Exercise: Could you retype, exactly and with no pictures, only the lines from the first line of the records below through the line that contains "Unit тесты, кроме"?

Data section:
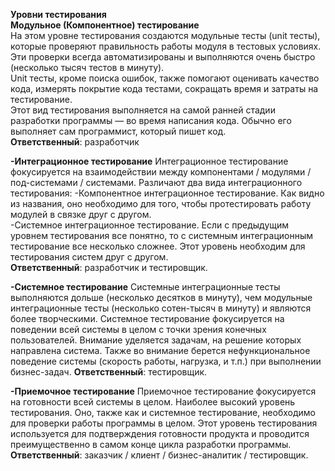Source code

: **Уровни тестирования**  
**Модульное (Компонентное) тестирование**  
На этом уровне тестирования создаются модульные тесты (unit тесты), которые проверяют правильность работы модуля в тестовых условиях. Эти проверки всегда автоматизированы и выполняются очень быстро (несколько тысяч тестов в минуту).  
Unit тесты, кроме поиска ошибок, также помогают оценивать качество кода, измерять покрытие кода тестами, сокращать время и затраты на тестирование.  
Этот вид тестирования выполняется на самой ранней стадии разработки программы — во время написания кода. Обычно его выполняет сам программист, который пишет код.  
**Ответственный**: разработчик

**-Интеграционное тестирование**
Интеграционное тестирование фокусируется на взаимодействии между компонентами / модулями / под-системами / системами.
Различают два вида интеграционного тестирования:
-Компонентное интеграционное тестирование. Как видно из названия, оно необходимо для того, чтобы протестировать работу модулей в связке друг с другом.  
-Системное интеграционное тестирование. Если с предыдущим уровнем тестирования все понятно, то с системным интеграционным тестирование все несколько сложнее. Этот уровень необходим для тестирования систем друг с другом.  
**Ответственный**: разработчик и тестировщик.
  
**-Системное тестирование**
Системные интеграционные тесты выполняются дольше (несколько десятков в минуту), чем модульные интеграционные тесты (несколько сотен-тысяч в минуту) и являются более творческими.
Системное тестирование фокусируется на поведении всей системы в целом с точки зрения конечных пользователей.
Внимание уделяется задачам, на решение которых направлена система. Также во внимание берется нефункциональное поведение системы (скорость работы, нагрузка, и т.п.) при выполнении бизнес-задач.
**Ответственный**: тестировщик.

**-Приемочное тестирование**
Приемочное тестирование фокусируется на готовности всей системы в целом.
Наиболее высокий уровень тестирования. Оно, также как и системное тестирование, необходимо для проверки работы программы в целом.
Этот уровень тестирования используется для подтверждения готовности продукта и проводится преимущественно в самом конце цикла разработки программы.
**Ответственный**: заказчик / клиент / бизнес-аналитик / тестировщик.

Reply to the exercise:
Source code

: **Уровни тестирования**  
**Модульное (Компонентное) тестирование**  
На этом уровне тестирования создаются модульные тесты (unit тесты), которые проверяют правильность работы модуля в тестовых условиях. Эти проверки всегда автоматизированы и выполняются очень быстро (несколько тысяч тестов в минуту).  
Unit тесты, кроме поиска ошибок, также помогают оценивать качество кода, измерять покрытие кода тестами, сокращать время и затраты на тестирование.  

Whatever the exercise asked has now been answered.